What happened to the wives of priests when celibacy was first instituted in the Catholic Church?

 

The Bible addresses the celibacy of church leaders, but not celibacy of priests. In regards to celibacy of church leaders, in 1 Corinthians chapter 7

 

“But I would have you without carefulness. He that is unmarried careth for the things that belong to the Lord, how he may please the Lord: But he that is married careth for the things that are of the world, how he may please his wife. There is difference also between a wife and a virgin. The unmarried woman careth for the things of the Lord, that she may be holy both in body and in spirit: but she that is married careth for the things of the world, how she may please her husband.” 1 Corinthians 7:32-34

 

In some instances, celibacy has a positive impact on ministry. If a church leader is free from spousal and familial responsibilities, he can better focus on ministering to others. Jesus mentions some becoming “eunuchs” for the kingdom of God.

 

“For there are some eunuchs, which were so born from their mother's womb: and there are some eunuchs, which were made eunuchs of men: and there be eunuchs, which have made themselves eunuchs for the kingdom of heaven's sake. He that is able to receive it, let him receive it.” Matthew 19:12

 

Celibacy is definitely allowed for church leaders, and to a certain degree, it is encouraged. However, Scripture nowhere requires celibacy for those serving in positions of church leadership.

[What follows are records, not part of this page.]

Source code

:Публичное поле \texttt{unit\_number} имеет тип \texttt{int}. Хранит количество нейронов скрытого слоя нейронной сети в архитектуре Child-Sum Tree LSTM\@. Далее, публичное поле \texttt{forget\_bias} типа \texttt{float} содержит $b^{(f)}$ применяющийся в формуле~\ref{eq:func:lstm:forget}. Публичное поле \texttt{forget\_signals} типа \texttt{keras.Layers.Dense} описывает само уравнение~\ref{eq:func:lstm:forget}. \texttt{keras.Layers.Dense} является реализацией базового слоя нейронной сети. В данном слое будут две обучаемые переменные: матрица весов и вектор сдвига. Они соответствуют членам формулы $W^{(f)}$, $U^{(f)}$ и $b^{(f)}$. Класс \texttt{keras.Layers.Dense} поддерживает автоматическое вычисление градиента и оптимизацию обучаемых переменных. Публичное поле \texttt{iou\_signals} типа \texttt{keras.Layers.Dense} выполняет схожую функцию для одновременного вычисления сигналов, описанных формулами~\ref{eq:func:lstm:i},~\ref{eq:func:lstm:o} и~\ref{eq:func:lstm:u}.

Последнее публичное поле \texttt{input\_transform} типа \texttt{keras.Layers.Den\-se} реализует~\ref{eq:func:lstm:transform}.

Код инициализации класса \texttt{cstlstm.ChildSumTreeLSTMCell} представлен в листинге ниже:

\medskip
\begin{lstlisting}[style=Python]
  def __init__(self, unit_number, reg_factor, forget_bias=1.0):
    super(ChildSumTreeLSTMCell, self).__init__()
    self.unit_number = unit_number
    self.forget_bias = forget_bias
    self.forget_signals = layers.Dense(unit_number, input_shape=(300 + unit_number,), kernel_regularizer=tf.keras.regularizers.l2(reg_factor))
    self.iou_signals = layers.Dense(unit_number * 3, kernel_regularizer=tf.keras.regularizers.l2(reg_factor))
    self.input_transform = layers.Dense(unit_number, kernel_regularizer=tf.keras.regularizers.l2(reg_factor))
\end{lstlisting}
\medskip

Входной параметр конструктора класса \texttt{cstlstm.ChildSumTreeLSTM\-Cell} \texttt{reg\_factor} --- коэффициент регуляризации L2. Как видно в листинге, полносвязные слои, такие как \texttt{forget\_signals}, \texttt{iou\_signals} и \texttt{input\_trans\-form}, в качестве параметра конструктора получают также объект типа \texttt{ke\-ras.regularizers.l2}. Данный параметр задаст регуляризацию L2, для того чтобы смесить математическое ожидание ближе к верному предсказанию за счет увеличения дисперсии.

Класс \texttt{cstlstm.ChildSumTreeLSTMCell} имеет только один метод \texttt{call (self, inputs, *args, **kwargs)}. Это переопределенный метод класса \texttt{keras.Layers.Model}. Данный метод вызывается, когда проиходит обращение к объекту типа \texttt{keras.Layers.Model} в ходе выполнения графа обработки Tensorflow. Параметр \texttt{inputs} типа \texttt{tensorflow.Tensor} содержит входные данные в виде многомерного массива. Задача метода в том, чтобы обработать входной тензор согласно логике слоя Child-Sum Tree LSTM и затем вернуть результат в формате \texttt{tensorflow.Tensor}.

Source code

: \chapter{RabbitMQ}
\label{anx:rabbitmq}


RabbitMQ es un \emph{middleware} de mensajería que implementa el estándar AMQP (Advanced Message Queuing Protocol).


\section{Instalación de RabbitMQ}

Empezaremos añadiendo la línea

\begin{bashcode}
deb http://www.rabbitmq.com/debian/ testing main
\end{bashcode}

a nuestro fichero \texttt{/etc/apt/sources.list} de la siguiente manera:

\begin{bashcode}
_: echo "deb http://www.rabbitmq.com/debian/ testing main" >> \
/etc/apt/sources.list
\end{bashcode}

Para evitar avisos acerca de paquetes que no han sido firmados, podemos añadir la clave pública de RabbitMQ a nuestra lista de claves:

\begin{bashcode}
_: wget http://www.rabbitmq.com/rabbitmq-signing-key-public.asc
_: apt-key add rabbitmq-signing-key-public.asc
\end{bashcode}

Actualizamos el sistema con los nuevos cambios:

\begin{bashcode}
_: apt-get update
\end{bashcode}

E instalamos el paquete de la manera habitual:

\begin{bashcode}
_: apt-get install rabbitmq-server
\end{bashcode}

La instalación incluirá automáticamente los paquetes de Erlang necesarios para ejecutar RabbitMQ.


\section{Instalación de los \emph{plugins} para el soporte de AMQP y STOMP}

In 1 Timothy 3:1-13 and Titus 1:6-9, the Apostle Paul assumes that elders, bishops, overseers, and deacons will be married. Notice the phrases “the husband of one wife” (1 Timothy 3:2, 12; Titus 1:6), “he must manage his own family well” (1 Timothy 3:4,12), and “his children obey him with proper respect” (1 Timothy 3:4; Titus 1:6). While these Scriptures are not a requirement for church leaders to be married, they most definitely present an allowance for church leaders to be married. It is therefore anti-biblical for any church to require celibacy of its leaders.

 

Why, then, does the Roman Catholic Church (and a few other Christian denominations) require celibacy of priests /church leaders? The celibacy of priests has an interesting history. The first official church statements requiring celibacy appeared at the Councils of Elvira (A.D. 306) and Carthage (A.D. 390), although clerical celibacy, to a lesser degree, definitely predated these councils.

 

Ultimately, though, celibacy became the official requirement of the Roman Catholic Church due to the practice of nepotism. Church leaders were giving their children positions in the church, despite a lack of any qualifications or training. Further, church leaders were giving church property to their descendants. As a result, the Roman Catholic Church mandated celibacy in order to keep its priests from having familial attachments which made nepotism attractive.

Again, the Bible encourages, but does not demand celibacy of priests / church leaders. In fact, Paul recognizes that most church leaders will be married. The Roman Catholic requirement of celibacy is a sad example of the Church taking something that the Bible encourages and transforming it into a requirement in order to protect its own interests. Sadder still is the damage that has been done as a result of the Roman Catholic Church’s anti-biblical requirement. Men whom God has not gifted or called to be celibate (1 Corinthians 7:7) are being required to be celibate, and the result is tremendous failures in the areas of adultery, fornication, and the sexual abuse of children.